I always pretended I didn’t expect it, but had anyone else been asked, I would have resented it.
* * *
The last time I was asked, I was a freshman in high school. I donned my costume, keenly aware I was now older than my character.
A few days after the show, my family had an open-house party. A young girl studied the nativity scene atop our video cabinet getting close into Mary’s face. She pulled back turning to me and said, “You do look like Mary.” I smiled widely, flattered, knowing that Mary’s depictions were anything but historically accurate. Rather, they were what artists and manufacturers assumed would be considered beautiful (read: white).
This nativity scene was different as it was not just the scene, but consisted of every character walking forward to give a monologue. I was completely giddy in rehearsals as Joseph was played by the boy I liked and truly believed I loved. He monologued about his returned love for me, and even though the words weren’t his own, my heart and stomach did alternating cartwheels. It’s funny to think of him married now to a girl he met at the school I decidedly turned down.
My acting experience left much to be desired and was restricted mostly to non-speaking roles. Here, mine was referred to as the pinnacle of the show. No pressure, Mary.

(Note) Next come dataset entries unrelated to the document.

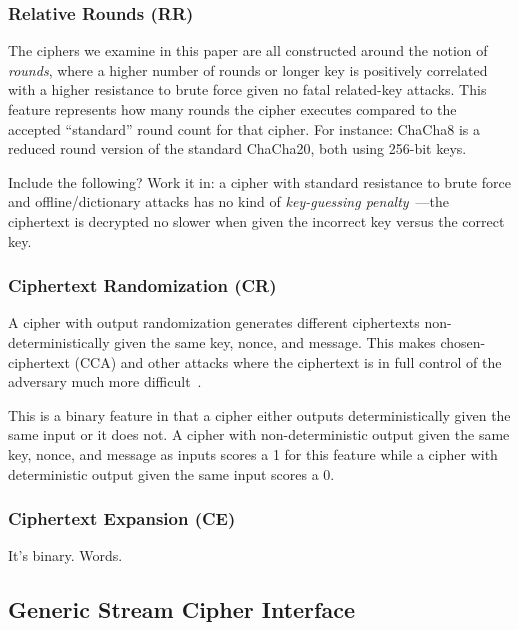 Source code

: \subsubsection{Relative Rounds (RR)}

The ciphers we examine in this paper are all constructed around the notion of
\emph{rounds}, where a higher number of rounds or longer key is positively
correlated with a higher resistance to brute force given no fatal related-key
attacks. This feature represents how many rounds the cipher executes compared to
the accepted ``standard'' round count for that cipher. For instance: ChaCha8 is
a reduced round version of the standard ChaCha20, both using 256-bit keys.

Include the following? Work it in: a cipher with standard resistance to brute
force and offline/dictionary attacks has no kind of \emph{key-guessing
penalty}~\cite{Freestyle}---the ciphertext is decrypted no slower when given the
incorrect key versus the correct key.

\subsubsection{Ciphertext Randomization (CR)}

A cipher with output randomization generates different ciphertexts
non-\\deterministically given the same key, nonce, and message. This makes
chosen-ciphertext (CCA) and other attacks where the ciphertext is in full
control of the adversary much more difficult~\cite{Freestyle}.

This is a binary feature in that a cipher either outputs deterministically given
the same input or it does not. A cipher with non-deterministic output given the
same key, nonce, and message as inputs scores a 1 for this feature while a
cipher with deterministic output given the same input scores a 0.

\subsubsection{Ciphertext Expansion (CE)}

It's binary. Words.

\subsection{Generic Stream Cipher Interface} \label{subsec:interface}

I rehearsed everyday on my own, constantly producing and replacing the worn pages from my jacket pocket as I took it paragraph by paragraph. I had to outperform the wise men, Isaac — who changed her name to Michelle and always said it with a rolling, affected accent, Mee-shell — and even my beloved Joseph. I was the start of everything.

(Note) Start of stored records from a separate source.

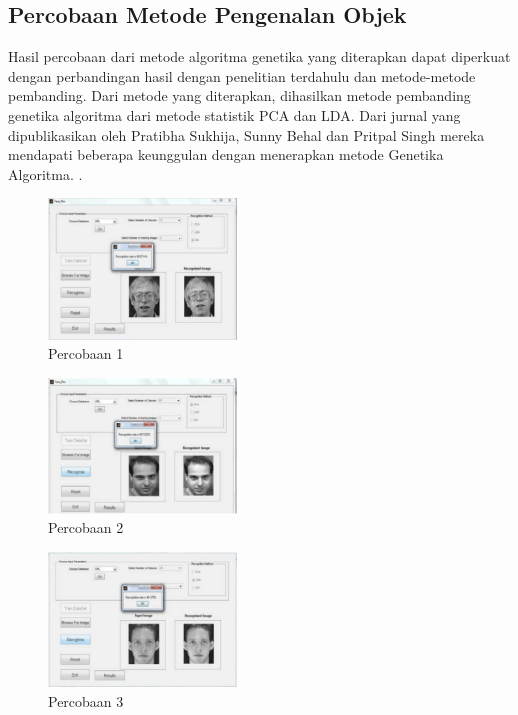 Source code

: \documentclass[conference]{IEEEtran}
\begin{document}
\subsection{Percobaan Metode Pengenalan Objek}

Hasil percobaan dari metode algoritma genetika yang diterapkan dapat diperkuat dengan perbandingan hasil dengan penelitian terdahulu dan metode-metode pembanding. Dari metode yang diterapkan, dihasilkan metode pembanding genetika algoritma dari metode statistik PCA dan LDA. Dari jurnal yang dipublikasikan oleh Pratibha Sukhija, Sunny Behal dan Pritpal Singh mereka mendapati beberapa keunggulan dengan menerapkan metode Genetika Algoritma. \cite{Sukhija2016}.

\begin{figure}[htp]
    \centering
    \includegraphics[width=5cm]{images/percobaan_fig1.png}
    \caption{Percobaan 1}
    \label{fig:percobaan1}
\end{figure}

\begin{figure}[htp]
    \centering
    \includegraphics[width=5cm]{images/percobaan_fig2.png}
    \caption{Percobaan 2}
    \label{fig:percobaan2}
\end{figure}

\begin{figure}[htp]
    \centering
    \includegraphics[width=5cm]{images/percobaan_fig3.png}
    \caption{Percobaan 3}
    \label{fig:percobaan3}
\end{figure}
\end{document}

The day of the performance, I delivered my lines, and returned to my place in the scene, silently cursing myself for forgetting a chunk of dialogue. I was told later that no one knew, and I “handled it like a pro.” I sat back down next to Joseph who put his hand on my back, and we stared down at the face of our plastic, marker-stained Messiah-child.
The one thing we never rehearsed truly was sitting in the same position for the entirety of the show. My back hurt, and pictures will show that I fell nearer to the ground and Joseph’s lap as time went on. The way I was sitting caused a sandal to cut off circulation, and the majority of my left leg was asleep for the better half of the show.
When we finished, the pastor called us out of the scene one by one to acknowledge our dedication and hard work to the congregation. I got up and smiled through the pain when he said my name, refusing to limp. I was, after all, embodying the woman who gave birth in the so-sung silent night. Pain was not to get the better of me, and, really, I wouldn’t have liked the attention.